WHAT THE TASK ASKS = Could you write out every record below exactly, leaving the pictures out?

Excerpts from a dataset
───

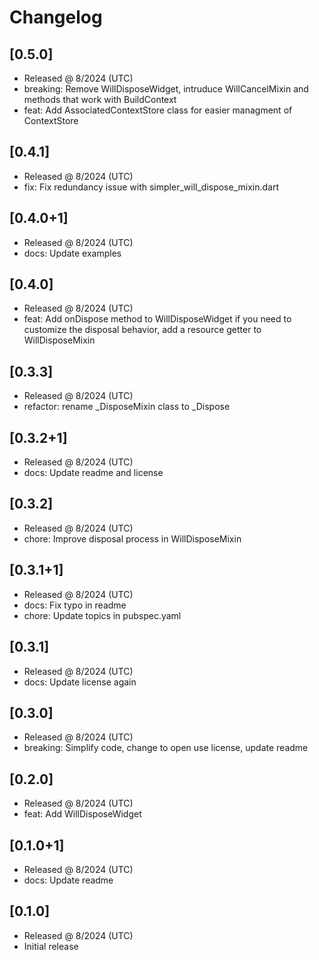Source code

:# Changelog

## [0.5.0]

- Released @ 8/2024 (UTC)
- breaking: Remove WillDisposeWidget, intruduce WillCancelMixin and methods that work with BuildContext
- feat: Add AssociatedContextStore class for easier managment of ContextStore

## [0.4.1]

- Released @ 8/2024 (UTC)
- fix: Fix redundancy issue with simpler_will_dispose_mixin.dart

## [0.4.0+1]

- Released @ 8/2024 (UTC)
- docs: Update examples

## [0.4.0]

- Released @ 8/2024 (UTC)
- feat: Add onDispose method to WillDisposeWidget if you need to customize the disposal behavior, add a resource getter to WillDisposeMixin

## [0.3.3]

- Released @ 8/2024 (UTC)
- refactor: rename _DisposeMixin class to _Dispose

## [0.3.2+1]

- Released @ 8/2024 (UTC)
- docs: Update readme and license

## [0.3.2]

- Released @ 8/2024 (UTC)
- chore: Improve disposal process in WillDisposeMixin

## [0.3.1+1]

- Released @ 8/2024 (UTC)
- docs: Fix typo in readme
- chore: Update topics in pubspec.yaml

## [0.3.1]

- Released @ 8/2024 (UTC)
- docs: Update license again

## [0.3.0]

- Released @ 8/2024 (UTC)
- breaking: Simplify code, change to open use license, update readme

## [0.2.0]

- Released @ 8/2024 (UTC)
- feat: Add WillDisposeWidget

## [0.1.0+1]

- Released @ 8/2024 (UTC)
- docs: Update readme

## [0.1.0]

- Released @ 8/2024 (UTC)
- Initial release
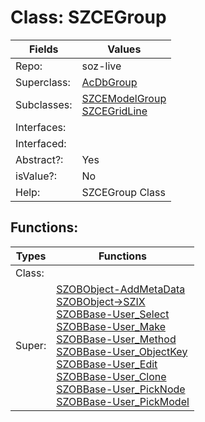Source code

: 
# Class:	SZCEGroup

| Fields | Values |
| --------- | --------- |
| Repo: | soz-live |
| Superclass: | [AcDbGroup](AcDbGroup.html) |
| Subclasses: | [SZCEModelGroup](SZCEModelGroup.html) <br> [SZCEGridLine](SZCEGridLine.html) |
| Interfaces: |  |
| Interfaced: |  |
| Abstract?: | Yes |
| isValue?: | No |
| Help: | SZCEGroup Class |


## Functions:

| Types | Functions |
| --------- | --------- |
| Class: |  |
| Super: | [SZOBObject-AddMetaData](SZOBObject.html) <br> [SZOBObject->SZIX](SZOBObject.html) <br> [SZOBBase-User_Select](SZOBBase.html) <br> [SZOBBase-User_Make](SZOBBase.html) <br> [SZOBBase-User_Method](SZOBBase.html) <br> [SZOBBase-User_ObjectKey](SZOBBase.html) <br> [SZOBBase-User_Edit](SZOBBase.html) <br> [SZOBBase-User_Clone](SZOBBase.html) <br> [SZOBBase-User_PickNode](SZOBBase.html) <br> [SZOBBase-User_PickModel](SZOBBase.html) |


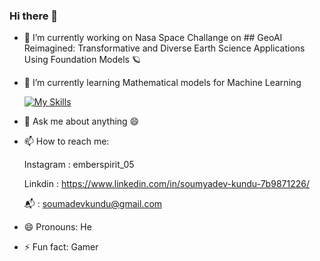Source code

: ### Hi there 👋



- 🔭 I’m currently working on Nasa Space Challange on ## GeoAI Reimagined: Transformative and Diverse Earth Science Applications Using Foundation Models 🪐
- 🌱 I’m currently learning Mathematical models for Machine Learning
  
   [![My Skills](https://skillicons.dev/icons?i=js,html,css,cpp,java,rust,python)](https://skillicons.dev)

- 💬 Ask me about anything 😄
- 📫 How to reach me:

  
  Instagram : emberspirit_05
  
  Linkdin : https://www.linkedin.com/in/soumyadev-kundu-7b9871226/
   
  📬 : soumadevkundu@gmail.com 
  
- 😄 Pronouns: He
- ⚡ Fun fact: Gamer

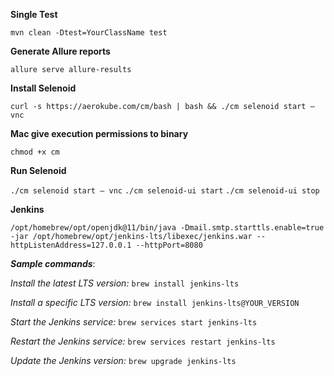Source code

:
**Single Test**

`mvn clean -Dtest=YourClassName test`

**Generate Allure reports**

`allure serve allure-results`


**Install Selenoid**

`curl -s https://aerokube.com/cm/bash | bash && ./cm selenoid start — vnc
`

**Mac give execution permissions to binary**

`chmod +x cm`

**Run Selenoid**

`./cm selenoid start — vnc` 
`./cm selenoid-ui start`
`./cm selenoid-ui stop`

**Jenkins**

`/opt/homebrew/opt/openjdk@11/bin/java -Dmail.smtp.starttls.enable=true -jar /opt/homebrew/opt/jenkins-lts/libexec/jenkins.war --httpListenAddress=127.0.0.1 --httpPort=8080`

***Sample commands***:

*Install the latest LTS version:*
`brew install jenkins-lts`

*Install a specific LTS version:*
`brew install jenkins-lts@YOUR_VERSION`

*Start the Jenkins service:*
`brew services start jenkins-lts`

*Restart the Jenkins service:*
`brew services restart jenkins-lts`

*Update the Jenkins version:*
`brew upgrade jenkins-lts`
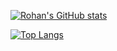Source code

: [![Rohan's GitHub stats](https://github-readme-stats.vercel.app/api?username=BabyWipes030)](https://github.com/anuraghazra/github-readme-stats&count_private=true)

[![Top Langs](https://github-readme-stats.vercel.app/api/top-langs/?username=BabyWipes030)](https://github.com/anuraghazra/github-readme-stats)

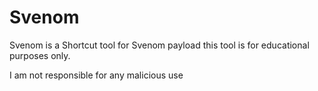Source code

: # Svenom
Svenom is a Shortcut tool for Svenom payload
this tool is for educational purposes only.

I am not responsible for any malicious use


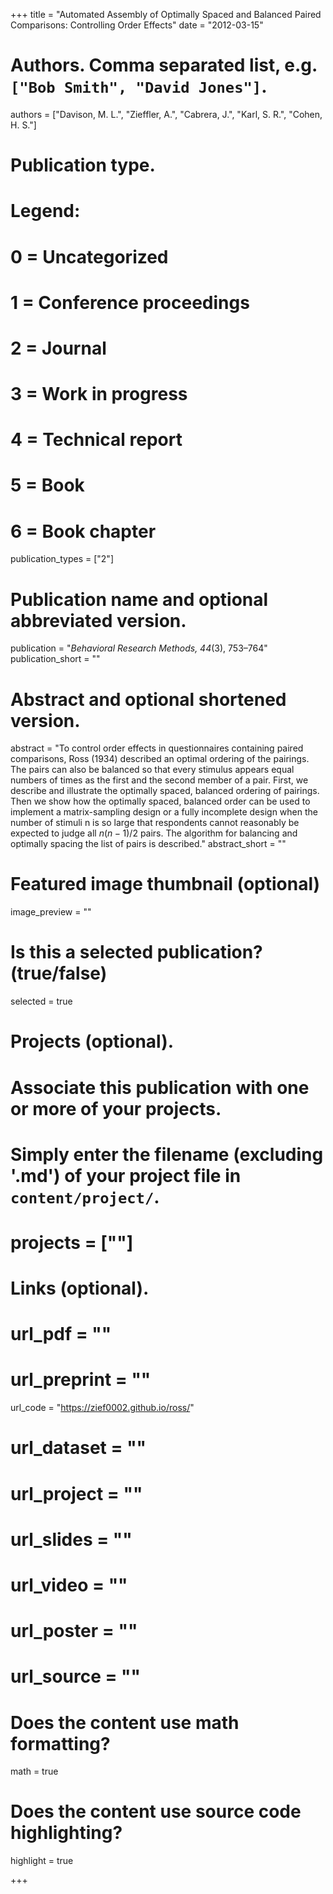 +++
title = "Automated Assembly of Optimally Spaced and Balanced Paired Comparisons: Controlling Order Effects"
date = "2012-03-15"

# Authors. Comma separated list, e.g. `["Bob Smith", "David Jones"]`.
authors = ["Davison, M. L.", "Zieffler, A.",  "Cabrera, J.", "Karl, S. R.", "Cohen, H. S."]

# Publication type.
# Legend:
# 0 = Uncategorized
# 1 = Conference proceedings
# 2 = Journal
# 3 = Work in progress
# 4 = Technical report
# 5 = Book
# 6 = Book chapter
publication_types = ["2"]

# Publication name and optional abbreviated version.
publication = "*Behavioral Research Methods, 44*(3), 753&ndash;764"
publication_short = ""

# Abstract and optional shortened version.
abstract = "To control order effects in questionnaires containing paired comparisons, Ross (1934) described an optimal ordering of the pairings. The pairs can also be balanced so that every stimulus appears equal numbers of times as the first and the second member of a pair. First, we describe and illustrate the optimally spaced, balanced ordering of pairings. Then we show how the optimally spaced, balanced order can be used to implement a matrix-sampling design or a fully incomplete design when the number of stimuli n is so large that respondents cannot reasonably be expected to judge all $n(n - 1)/2$ pairs. The algorithm for balancing and optimally spacing the list of pairs is described."
abstract_short = ""

# Featured image thumbnail (optional)
image_preview = ""

# Is this a selected publication? (true/false)
selected = true

# Projects (optional).
#   Associate this publication with one or more of your projects.
#   Simply enter the filename (excluding '.md') of your project file in `content/project/`.
# projects = [""]

# Links (optional).
# url_pdf = ""
# url_preprint = ""
url_code = "https://zief0002.github.io/ross/"
# url_dataset = ""
# url_project = ""
# url_slides = ""
# url_video = ""
# url_poster = ""
# url_source = ""

# Does the content use math formatting?
math = true

# Does the content use source code highlighting?
highlight = true

+++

───

EXERCISE RESPONSE =
Source code

:# Changelog

## [0.5.0]

- Released @ 8/2024 (UTC)
- breaking: Remove WillDisposeWidget, intruduce WillCancelMixin and methods that work with BuildContext
- feat: Add AssociatedContextStore class for easier managment of ContextStore

## [0.4.1]

- Released @ 8/2024 (UTC)
- fix: Fix redundancy issue with simpler_will_dispose_mixin.dart

## [0.4.0+1]

- Released @ 8/2024 (UTC)
- docs: Update examples

## [0.4.0]

- Released @ 8/2024 (UTC)
- feat: Add onDispose method to WillDisposeWidget if you need to customize the disposal behavior, add a resource getter to WillDisposeMixin

## [0.3.3]

- Released @ 8/2024 (UTC)
- refactor: rename _DisposeMixin class to _Dispose

## [0.3.2+1]

- Released @ 8/2024 (UTC)
- docs: Update readme and license

## [0.3.2]

- Released @ 8/2024 (UTC)
- chore: Improve disposal process in WillDisposeMixin

## [0.3.1+1]

- Released @ 8/2024 (UTC)
- docs: Fix typo in readme
- chore: Update topics in pubspec.yaml

## [0.3.1]

- Released @ 8/2024 (UTC)
- docs: Update license again

## [0.3.0]

- Released @ 8/2024 (UTC)
- breaking: Simplify code, change to open use license, update readme

## [0.2.0]

- Released @ 8/2024 (UTC)
- feat: Add WillDisposeWidget

## [0.1.0+1]

- Released @ 8/2024 (UTC)
- docs: Update readme

## [0.1.0]

- Released @ 8/2024 (UTC)
- Initial release
Source code

: 
# Class:	SZCEGroup

| Fields | Values |
| --------- | --------- |
| Repo: | soz-live |
| Superclass: | [AcDbGroup](AcDbGroup.html) |
| Subclasses: | [SZCEModelGroup](SZCEModelGroup.html) <br> [SZCEGridLine](SZCEGridLine.html) |
| Interfaces: |  |
| Interfaced: |  |
| Abstract?: | Yes |
| isValue?: | No |
| Help: | SZCEGroup Class |


## Functions:

| Types | Functions |
| --------- | --------- |
| Class: |  |
| Super: | [SZOBObject-AddMetaData](SZOBObject.html) <br> [SZOBObject->SZIX](SZOBObject.html) <br> [SZOBBase-User_Select](SZOBBase.html) <br> [SZOBBase-User_Make](SZOBBase.html) <br> [SZOBBase-User_Method](SZOBBase.html) <br> [SZOBBase-User_ObjectKey](SZOBBase.html) <br> [SZOBBase-User_Edit](SZOBBase.html) <br> [SZOBBase-User_Clone](SZOBBase.html) <br> [SZOBBase-User_PickNode](SZOBBase.html) <br> [SZOBBase-User_PickModel](SZOBBase.html) |


Source code

: ### Hi there 👋



- 🔭 I’m currently working on Nasa Space Challange on ## GeoAI Reimagined: Transformative and Diverse Earth Science Applications Using Foundation Models 🪐
- 🌱 I’m currently learning Mathematical models for Machine Learning
  
   [![My Skills](https://skillicons.dev/icons?i=js,html,css,cpp,java,rust,python)](https://skillicons.dev)

- 💬 Ask me about anything 😄
- 📫 How to reach me:

  
  Instagram : emberspirit_05
  
  Linkdin : https://www.linkedin.com/in/soumyadev-kundu-7b9871226/
   
  📬 : soumadevkundu@gmail.com 
  
- 😄 Pronouns: He
- ⚡ Fun fact: Gamer

Source code

:
**Single Test**

`mvn clean -Dtest=YourClassName test`

**Generate Allure reports**

`allure serve allure-results`


**Install Selenoid**

`curl -s https://aerokube.com/cm/bash | bash && ./cm selenoid start — vnc
`

**Mac give execution permissions to binary**

`chmod +x cm`

**Run Selenoid**

`./cm selenoid start — vnc` 
`./cm selenoid-ui start`
`./cm selenoid-ui stop`

**Jenkins**

`/opt/homebrew/opt/openjdk@11/bin/java -Dmail.smtp.starttls.enable=true -jar /opt/homebrew/opt/jenkins-lts/libexec/jenkins.war --httpListenAddress=127.0.0.1 --httpPort=8080`

***Sample commands***:

*Install the latest LTS version:*
`brew install jenkins-lts`

*Install a specific LTS version:*
`brew install jenkins-lts@YOUR_VERSION`

*Start the Jenkins service:*
`brew services start jenkins-lts`

*Restart the Jenkins service:*
`brew services restart jenkins-lts`

*Update the Jenkins version:*
`brew upgrade jenkins-lts`
Source code

: [![Rohan's GitHub stats](https://github-readme-stats.vercel.app/api?username=BabyWipes030)](https://github.com/anuraghazra/github-readme-stats&count_private=true)

[![Top Langs](https://github-readme-stats.vercel.app/api/top-langs/?username=BabyWipes030)](https://github.com/anuraghazra/github-readme-stats)

Source code

: # Svenom
Svenom is a Shortcut tool for Svenom payload
this tool is for educational purposes only.

I am not responsible for any malicious use


 +++
title = "Automated Assembly of Optimally Spaced and Balanced Paired Comparisons: Controlling Order Effects"
date = "2012-03-15"

# Authors. Comma separated list, e.g. `["Bob Smith", "David Jones"]`.
authors = ["Davison, M. L.", "Zieffler, A.",  "Cabrera, J.", "Karl, S. R.", "Cohen, H. S."]

# Publication type.
# Legend:
# 0 = Uncategorized
# 1 = Conference proceedings
# 2 = Journal
# 3 = Work in progress
# 4 = Technical report
# 5 = Book
# 6 = Book chapter
publication_types = ["2"]

# Publication name and optional abbreviated version.
publication = "*Behavioral Research Methods, 44*(3), 753&ndash;764"
publication_short = ""

# Abstract and optional shortened version.
abstract = "To control order effects in questionnaires containing paired comparisons, Ross (1934) described an optimal ordering of the pairings. The pairs can also be balanced so that every stimulus appears equal numbers of times as the first and the second member of a pair. First, we describe and illustrate the optimally spaced, balanced ordering of pairings. Then we show how the optimally spaced, balanced order can be used to implement a matrix-sampling design or a fully incomplete design when the number of stimuli n is so large that respondents cannot reasonably be expected to judge all $n(n - 1)/2$ pairs. The algorithm for balancing and optimally spacing the list of pairs is described."
abstract_short = ""

# Featured image thumbnail (optional)
image_preview = ""

# Is this a selected publication? (true/false)
selected = true

# Projects (optional).
#   Associate this publication with one or more of your projects.
#   Simply enter the filename (excluding '.md') of your project file in `content/project/`.
# projects = [""]

# Links (optional).
# url_pdf = ""
# url_preprint = ""
url_code = "https://zief0002.github.io/ross/"
# url_dataset = ""
# url_project = ""
# url_slides = ""
# url_video = ""
# url_poster = ""
# url_source = ""

# Does the content use math formatting?
math = true

# Does the content use source code highlighting?
highlight = true

+++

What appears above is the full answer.